The Old Broke Rancher Remembers Peeing On a Grizzly Bear
Most of us know the feeling of an adrenaline rush. The pituitary gland gets word of something that it thinks the rest of your body ought to know about, and tells your adrenal gland to wake up and dump some rocket fuel in your bloodstream. Next thing you know, you've jumped four feet into the air.
The point of adrenaline is to give you a chance - to fight, if need be, or maybe to run like hell away from something. Something that just might be pissed at you.
When I saw the grizzly on the side of the road, it was certainly pissed at me. But the reason for its anger is what gives this story its novelty: that enormous, furry hunk of Ursus arctos horribilis was bent out of shape because I had pissed on him.
Now, I'm not exactly what you'd call an adrenaline junky. At my age, it's enough of a thrill to get to the fridge and back without either breaking an ankle or spilling my beer. Moreover, with what would charitably be called a stout body shape, I fear that a shot of adrenaline would be enough to cause the leather-purse-full-of-cheez-wiz I call a heart to give out once and for all. God forbid.
I've encountered a grizzly bear twice. And out of those two times, I only peed on one once.
The first time, I was picking huckleberries about 20 years ago, when I was a young buck of about fifty years old. A friend and I (if you can call my wife a friend) were camping when that old familiar urge for huckleberries stuck us. Perhaps we'd had a wee nip.
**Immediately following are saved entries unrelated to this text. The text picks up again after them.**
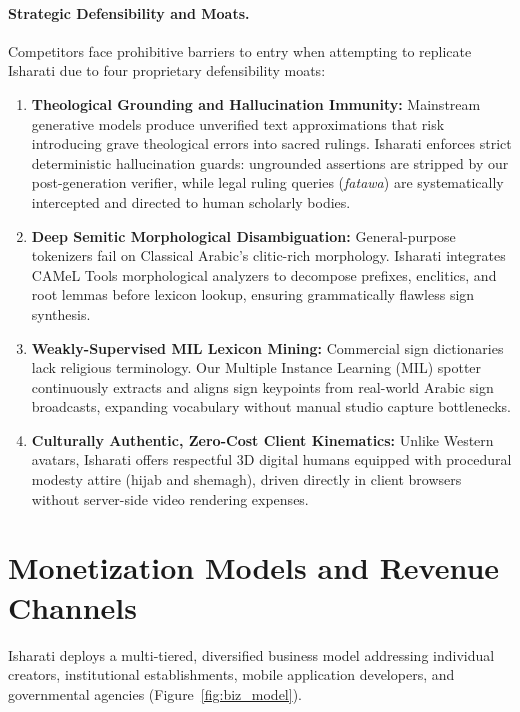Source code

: \paragraph{Strategic Defensibility and Moats.}
Competitors face prohibitive barriers to entry when attempting to replicate Isharati due to four proprietary defensibility moats:
\begin{enumerate}[leftmargin=*,itemsep=2pt]
  \item \textbf{Theological Grounding and Hallucination Immunity:} Mainstream generative models produce unverified text approximations that risk introducing grave theological errors into sacred rulings. Isharati enforces strict deterministic hallucination guards: ungrounded assertions are stripped by our post-generation verifier, while legal ruling queries (\textit{fatawa}) are systematically intercepted and directed to human scholarly bodies.
  \item \textbf{Deep Semitic Morphological Disambiguation:} General-purpose tokenizers fail on Classical Arabic's clitic-rich morphology. Isharati integrates CAMeL Tools morphological analyzers to decompose prefixes, enclitics, and root lemmas before lexicon lookup, ensuring grammatically flawless sign synthesis.
  \item \textbf{Weakly-Supervised MIL Lexicon Mining:} Commercial sign dictionaries lack religious terminology. Our Multiple Instance Learning (MIL) spotter continuously extracts and aligns sign keypoints from real-world Arabic sign broadcasts, expanding vocabulary without manual studio capture bottlenecks.
  \item \textbf{Culturally Authentic, Zero-Cost Client Kinematics:} Unlike Western avatars, Isharati offers respectful 3D digital humans equipped with procedural modesty attire (hijab and shemagh), driven directly in client browsers without server-side video rendering expenses.
\end{enumerate}

\section{Monetization Models and Revenue Channels}
\label{sec:biz_monetization}
Isharati deploys a multi-tiered, diversified business model addressing individual creators, institutional establishments, mobile application developers, and governmental agencies (Figure~\ref{fig:biz_model}).

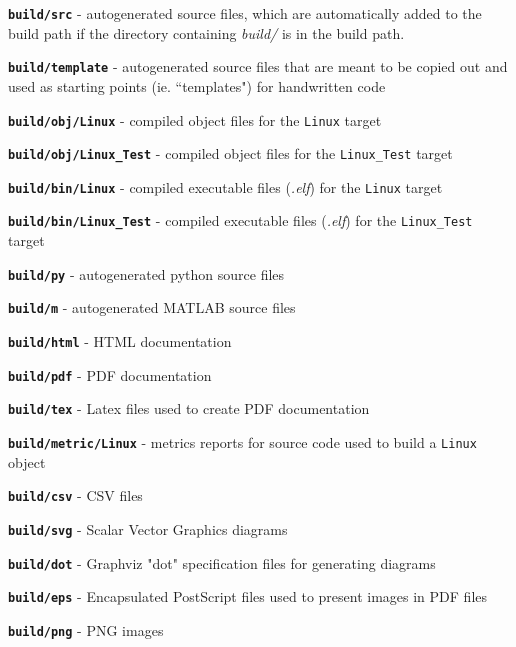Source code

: \vspace{5mm} %
\begin{spaceditemize}
  \item \textbf{\texttt{build/src}} - autogenerated source files, which are automatically added to the build path if the directory containing \textit{build/} is in the build path.
  \item \textbf{\texttt{build/template}} - autogenerated source files that are meant to be copied out and used as starting points (ie. ``templates") for handwritten code
  \item \textbf{\texttt{build/obj/Linux}} - compiled object files for the \texttt{Linux} target
  \item \textbf{\texttt{build/obj/Linux\_Test}} - compiled object files for the \texttt{Linux\_Test} target
  \item \textbf{\texttt{build/bin/Linux}} - compiled executable files (\textit{.elf}) for the \texttt{Linux} target
  \item \textbf{\texttt{build/bin/Linux\_Test}} - compiled executable files (\textit{.elf}) for the \texttt{Linux\_Test} target
  \item \textbf{\texttt{build/py}} - autogenerated python source files
  \item \textbf{\texttt{build/m}} - autogenerated MATLAB source files
  \item \textbf{\texttt{build/html}} - HTML documentation
  \item \textbf{\texttt{build/pdf}} - PDF documentation
  \item \textbf{\texttt{build/tex}} - Latex files used to create PDF documentation
  \item \textbf{\texttt{build/metric/Linux}} - metrics reports for source code used to build a \texttt{Linux} object
  \item \textbf{\texttt{build/csv}} - CSV files
  \item \textbf{\texttt{build/svg}} - Scalar Vector Graphics diagrams
  \item \textbf{\texttt{build/dot}} - Graphviz "dot" specification files for generating diagrams
  \item \textbf{\texttt{build/eps}} - Encapsulated PostScript files used to present images in PDF files
  \item \textbf{\texttt{build/png}} - PNG images
\end{spaceditemize}
\vspace{5mm} %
A slight state of inebriation always gives me a sweet tooth.
I found a patch of big ripe huckleberries in the trees and thought myself a rich man. I sat down right in the middle of it and picked a handful. Then another. For God's sake, I knew we were in bear country; it was the southern slope of a mountain in the Great Bear Wilderness area of Montana, a veritable Shangri La.
I had happily filled my mouth with the succulent goodness several times, when I became aware of a greedy slurping sound similar to, and yet not, the one that I, myself, was making. Then there was a great snort and then a low, rumbling vocalization. I thought, "I'm pretty sure that's not my wife." Then I parted the bushes and was face to face with a 600-pound grizzly. My glandular reaction was instant.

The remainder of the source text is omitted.